Problem statement
In the data below, restate exactly the lines from the one with "policy in App manifest" to the final line, both included, but not the pictures.

Data
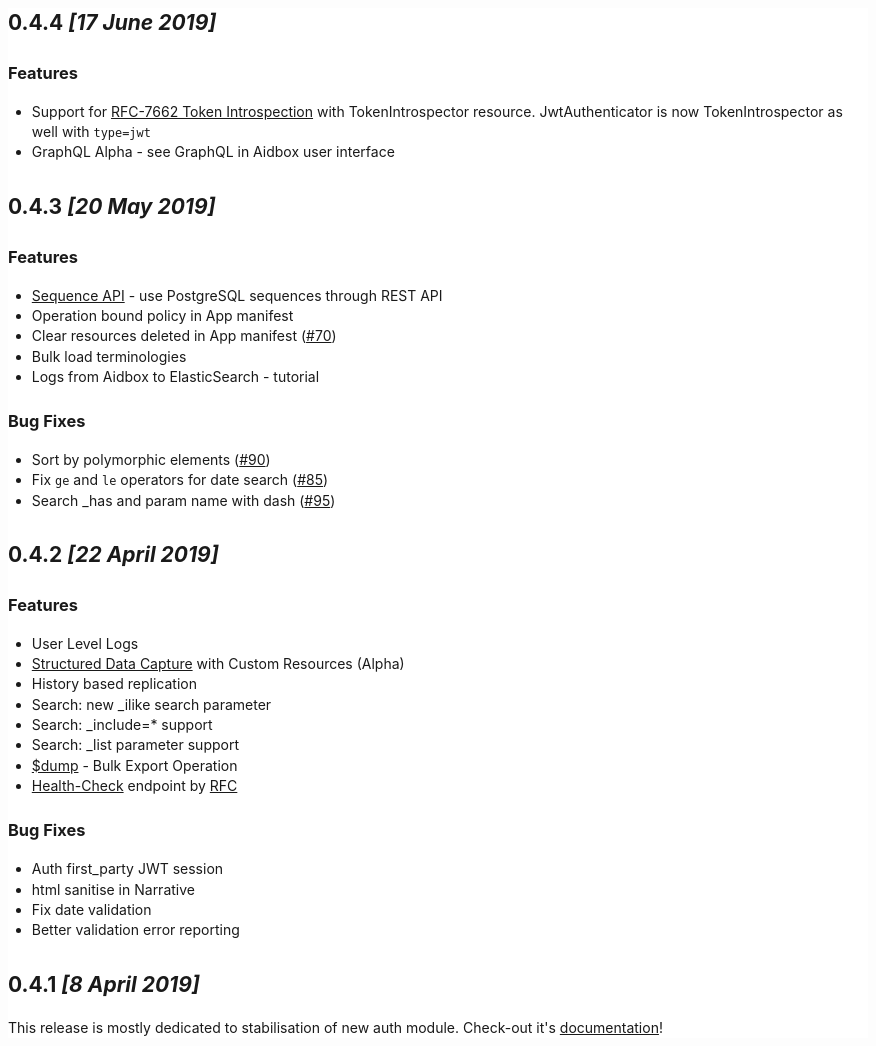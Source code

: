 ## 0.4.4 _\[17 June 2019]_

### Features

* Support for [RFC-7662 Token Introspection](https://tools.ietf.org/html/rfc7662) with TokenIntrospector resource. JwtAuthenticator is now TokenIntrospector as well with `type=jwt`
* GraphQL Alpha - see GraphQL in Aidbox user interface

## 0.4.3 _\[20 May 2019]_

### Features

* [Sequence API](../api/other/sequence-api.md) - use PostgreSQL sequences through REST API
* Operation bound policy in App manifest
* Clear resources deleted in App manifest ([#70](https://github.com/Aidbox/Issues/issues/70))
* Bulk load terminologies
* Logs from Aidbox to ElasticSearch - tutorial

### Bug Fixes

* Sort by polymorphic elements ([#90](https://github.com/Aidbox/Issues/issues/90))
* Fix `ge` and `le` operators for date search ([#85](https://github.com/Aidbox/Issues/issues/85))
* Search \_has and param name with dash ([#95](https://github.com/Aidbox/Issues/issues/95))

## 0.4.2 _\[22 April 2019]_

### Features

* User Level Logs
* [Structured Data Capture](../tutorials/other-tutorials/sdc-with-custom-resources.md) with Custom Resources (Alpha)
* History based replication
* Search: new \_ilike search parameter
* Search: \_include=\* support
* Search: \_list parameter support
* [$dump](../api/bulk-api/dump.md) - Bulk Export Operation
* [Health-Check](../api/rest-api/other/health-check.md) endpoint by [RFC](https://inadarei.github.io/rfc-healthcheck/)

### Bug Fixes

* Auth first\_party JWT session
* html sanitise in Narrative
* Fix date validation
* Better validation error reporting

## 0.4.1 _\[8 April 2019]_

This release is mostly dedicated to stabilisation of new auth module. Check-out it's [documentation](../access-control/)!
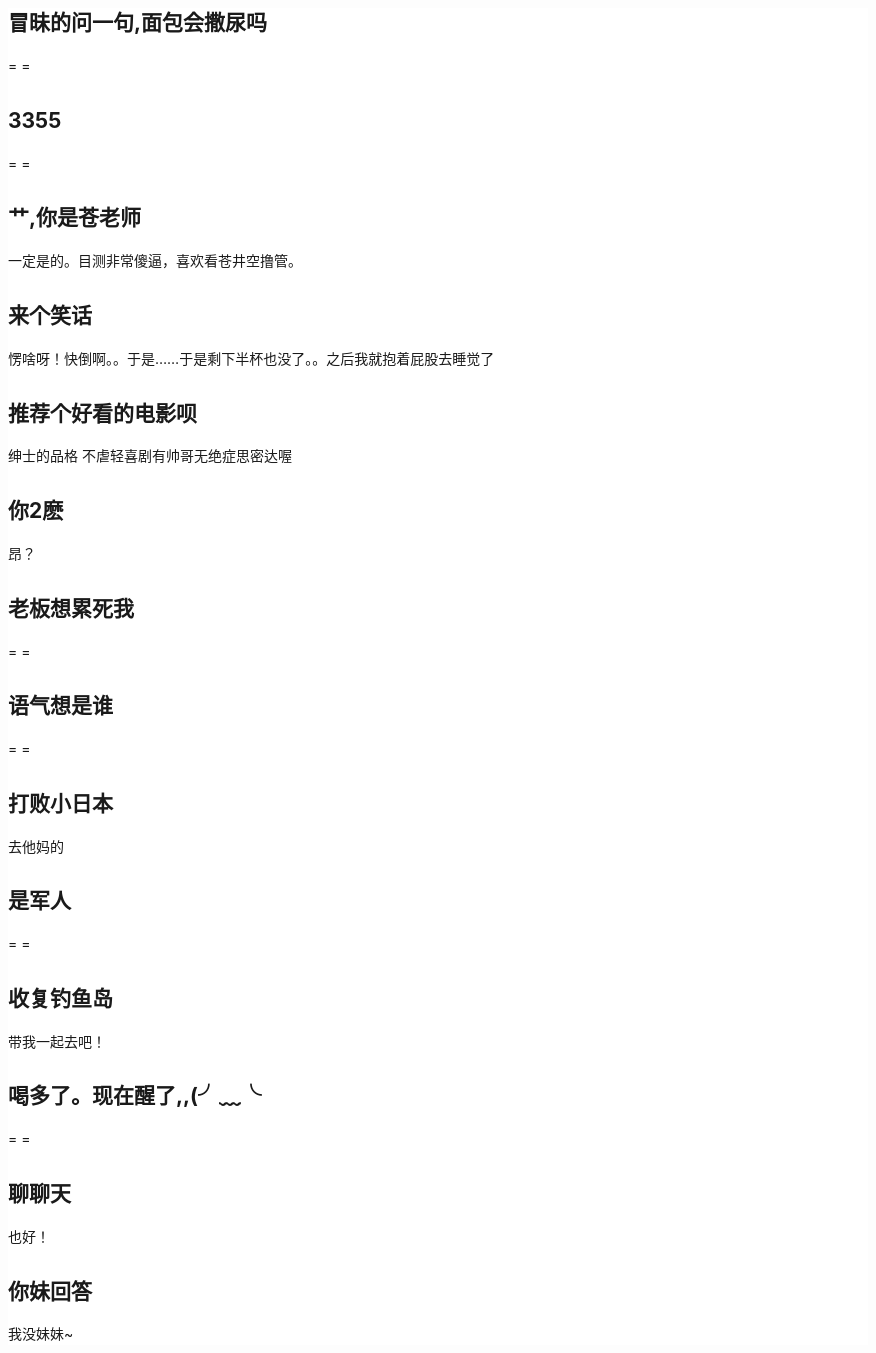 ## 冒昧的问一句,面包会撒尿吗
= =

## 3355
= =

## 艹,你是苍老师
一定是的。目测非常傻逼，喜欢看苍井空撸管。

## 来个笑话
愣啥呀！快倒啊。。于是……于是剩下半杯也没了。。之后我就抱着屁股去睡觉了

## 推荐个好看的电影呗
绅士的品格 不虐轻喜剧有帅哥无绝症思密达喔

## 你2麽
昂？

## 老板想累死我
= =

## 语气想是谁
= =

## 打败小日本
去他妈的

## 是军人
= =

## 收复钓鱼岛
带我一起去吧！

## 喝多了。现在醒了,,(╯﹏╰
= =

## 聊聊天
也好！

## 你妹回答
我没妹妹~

Expected answer
* Operation bound policy in App manifest
* Clear resources deleted in App manifest ([#70](https://github.com/Aidbox/Issues/issues/70))
* Bulk load terminologies
* Logs from Aidbox to ElasticSearch - tutorial

### Bug Fixes

* Sort by polymorphic elements ([#90](https://github.com/Aidbox/Issues/issues/90))
* Fix `ge` and `le` operators for date search ([#85](https://github.com/Aidbox/Issues/issues/85))
* Search \_has and param name with dash ([#95](https://github.com/Aidbox/Issues/issues/95))

## 0.4.2 _\[22 April 2019]_

### Features

* User Level Logs
* [Structured Data Capture](../tutorials/other-tutorials/sdc-with-custom-resources.md) with Custom Resources (Alpha)
* History based replication
* Search: new \_ilike search parameter
* Search: \_include=\* support
* Search: \_list parameter support
* [$dump](../api/bulk-api/dump.md) - Bulk Export Operation
* [Health-Check](../api/rest-api/other/health-check.md) endpoint by [RFC](https://inadarei.github.io/rfc-healthcheck/)

### Bug Fixes

* Auth first\_party JWT session
* html sanitise in Narrative
* Fix date validation
* Better validation error reporting

## 0.4.1 _\[8 April 2019]_

This release is mostly dedicated to stabilisation of new auth module. Check-out it's [documentation](../access-control/)!
 ## 冒昧的问一句,面包会撒尿吗
= =

## 3355
= =

## 艹,你是苍老师
一定是的。目测非常傻逼，喜欢看苍井空撸管。

## 来个笑话
愣啥呀！快倒啊。。于是……于是剩下半杯也没了。。之后我就抱着屁股去睡觉了

## 推荐个好看的电影呗
绅士的品格 不虐轻喜剧有帅哥无绝症思密达喔

## 你2麽
昂？

## 老板想累死我
= =

## 语气想是谁
= =

## 打败小日本
去他妈的

## 是军人
= =

## 收复钓鱼岛
带我一起去吧！

## 喝多了。现在醒了,,(╯﹏╰
= =

## 聊聊天
也好！

## 你妹回答
我没妹妹~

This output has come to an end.